Dear Miley Cyrus,
This could have been avoided if you hadn't cut your hair.
It's the morning after the MTV VMAs, and your performance of "We Can't Stop" and "Blurred Lines" (alongside Robin Thicke) is the social media buzz du jour. None of us saw this coming, but you managed to swipe the title of Conversation Piece away from reigning champ Lady Gaga, whose ballyhooed opening performance of "Applause" wound up just like that song: fun, energetic and serviceable but lacking the sort of Talking Point we've been trained to expect from her. (And something that, I thought, she needed to deliver.)
Unfortunately, your role in last night's show is not receiving glowing reviews. Your bumping and grinding and (most ignominiously) twerking is being described as quite the "trashy" display by a lot of people. Which, I guess, means you succeeded: since you recently described your new style as a mix of "white trash and Chanel." I like that description. Can I try a few? If you were a foodstuff, you would be a bedazzled block of Velveeta cheese. If you were a plant, you'd be a Christmas wreath made of purple tinsel, with a Budweiser can where the red bow should be, left hanging on the trailer door in June.

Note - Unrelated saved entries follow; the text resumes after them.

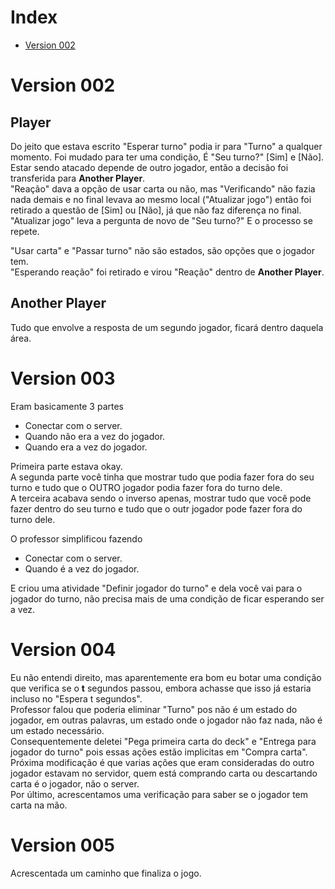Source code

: # Index #
* [Version 002](/Patch_History.md#version-002)

# Version 002 #

## Player ##
Do jeito que estava escrito "Esperar turno" podia ir para "Turno" a qualquer momento. Foi mudado para ter uma condição, É "Seu turno?" [Sim] e [Não].    
Estar sendo atacado depende de outro jogador, então a decisão foi transferida para __Another Player__.    
"Reação" dava a opção de usar carta ou não, mas "Verificando" não fazia nada demais e no final levava ao mesmo local ("Atualizar jogo") então foi retirado a questão de [Sim] ou [Não], já que não faz diferença no final.    
"Atualizar jogo" leva a pergunta de novo de "Seu turno?" E o processo se repete.

"Usar carta" e "Passar turno" não são estados, são opções que o jogador tem.    
"Esperando reação" foi retirado e virou "Reação" dentro de __Another Player__.    

## Another Player ##
Tudo que envolve a resposta de um segundo jogador, ficará dentro daquela área.

# Version 003 #

Eram basicamente 3 partes  
* Conectar com o server.
* Quando não era a vez do jogador.
* Quando era a vez do jogador.

Primeira parte estava okay.  
A segunda parte você tinha que mostrar tudo que podia fazer fora do seu turno e tudo que o OUTRO jogador podia fazer fora do turno dele.  
A terceira acabava sendo o inverso apenas, mostrar tudo que você pode fazer dentro do seu turno e tudo que o outr jogador pode fazer fora do turno dele.  

O professor simplificou fazendo 
* Conectar com o server.
* Quando é a vez do jogador.

E criou uma atividade "Definir jogador do turno" e dela você vai para o jogador do turno, não precisa mais de uma condição de ficar esperando ser a vez.  

# Version 004 #

Eu não entendi direito, mas aparentemente era bom eu botar uma condição que verifica se o __t__ segundos passou, embora achasse que isso já estaria incluso no "Espera t segundos".  
Professor falou que poderia eliminar "Turno" pos não é um estado do jogador, em outras palavras, um estado onde o jogador não faz nada, não é um estado necessário.  
Consequentemente deletei "Pega primeira carta do deck" e "Entrega para jogador do turno" pois essas ações estão implicitas em "Compra carta".  
Próxima modificação é que varias ações que eram consideradas do outro jogador estavam no servidor, quem está comprando carta ou descartando carta é o jogador, não o server.  
Por último, acrescentamos uma verificação para saber se o jogador tem carta na mão.  

# Version 005 #

Acrescentada um caminho que finaliza o jogo.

When I last checked, Miley, about 58 percent of Boston.com readers said they couldn't even watch your performance: so raunchy was it, and so greatly did it shake to the core their refined sensibilities. I guess you're wondering what the big deal was. I am too, kind of.
I mean, to what extent did your on-stage antics really depart from any number of other (albeit, I'm sorry sweetie, better) pop starlets who have preceded you on the MTV stage? You wore very little, but that's par for course. (Square inch for square inch, Gaga probably had on less.) You gyrated to inane lyrics about partying: ditto. In fact, you and I both know that as much as all these old people want to pretend that "twerking" (that's a funny name!) is some newfangled dirty-dance that you've singlehandedly swiped from urban culture in order to spread around the sock hop, that secret rump-shaking has long been known to many of us as, "The Way People Have Been Dancing on MTV in Just About Every Music Video Since 1994." (Which is also why I'm inclined to cautiously defend you against charges of cultural appropriation. Can you really re-appropriate something that has been part of your entire generation's visual lexicon since the day you were born?)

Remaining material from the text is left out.